*** Opening of TASK INPUTS ***

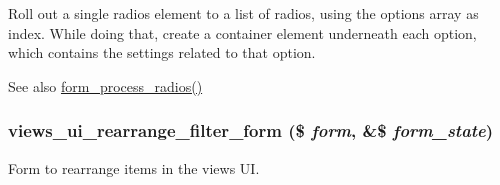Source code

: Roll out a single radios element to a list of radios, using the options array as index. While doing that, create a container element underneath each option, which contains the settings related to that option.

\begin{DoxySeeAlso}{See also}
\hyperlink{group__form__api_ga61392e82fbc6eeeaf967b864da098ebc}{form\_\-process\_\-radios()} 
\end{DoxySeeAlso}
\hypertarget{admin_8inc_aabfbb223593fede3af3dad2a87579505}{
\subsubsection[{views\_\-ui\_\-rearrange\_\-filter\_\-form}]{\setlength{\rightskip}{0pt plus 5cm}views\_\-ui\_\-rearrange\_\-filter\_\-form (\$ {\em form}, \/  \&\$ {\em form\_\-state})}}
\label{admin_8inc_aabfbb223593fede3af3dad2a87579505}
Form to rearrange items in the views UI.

*** Close of TASK INPUTS ***
*** Opening of TASK INPUTS ***

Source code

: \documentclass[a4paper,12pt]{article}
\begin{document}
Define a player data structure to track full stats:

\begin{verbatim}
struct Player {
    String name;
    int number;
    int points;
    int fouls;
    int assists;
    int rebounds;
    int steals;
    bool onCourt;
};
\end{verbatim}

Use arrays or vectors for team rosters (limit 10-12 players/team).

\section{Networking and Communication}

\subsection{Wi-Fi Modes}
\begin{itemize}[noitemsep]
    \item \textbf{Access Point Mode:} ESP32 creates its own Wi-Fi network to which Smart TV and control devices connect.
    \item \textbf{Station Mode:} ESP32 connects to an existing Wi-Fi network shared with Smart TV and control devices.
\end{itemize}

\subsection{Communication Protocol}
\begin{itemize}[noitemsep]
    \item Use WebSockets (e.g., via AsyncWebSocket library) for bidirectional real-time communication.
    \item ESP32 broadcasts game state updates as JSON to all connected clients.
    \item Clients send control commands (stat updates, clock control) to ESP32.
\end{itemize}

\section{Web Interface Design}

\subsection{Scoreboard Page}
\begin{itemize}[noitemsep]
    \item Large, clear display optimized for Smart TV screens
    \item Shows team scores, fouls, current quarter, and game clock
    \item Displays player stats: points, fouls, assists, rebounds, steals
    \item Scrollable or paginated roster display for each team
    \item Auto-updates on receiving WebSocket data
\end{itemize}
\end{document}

*** Close of TASK INPUTS ***

Among the entries, find every line holding "points" and return it.

    int points;
    \item Displays player stats: points, fouls, assists, rebounds, steals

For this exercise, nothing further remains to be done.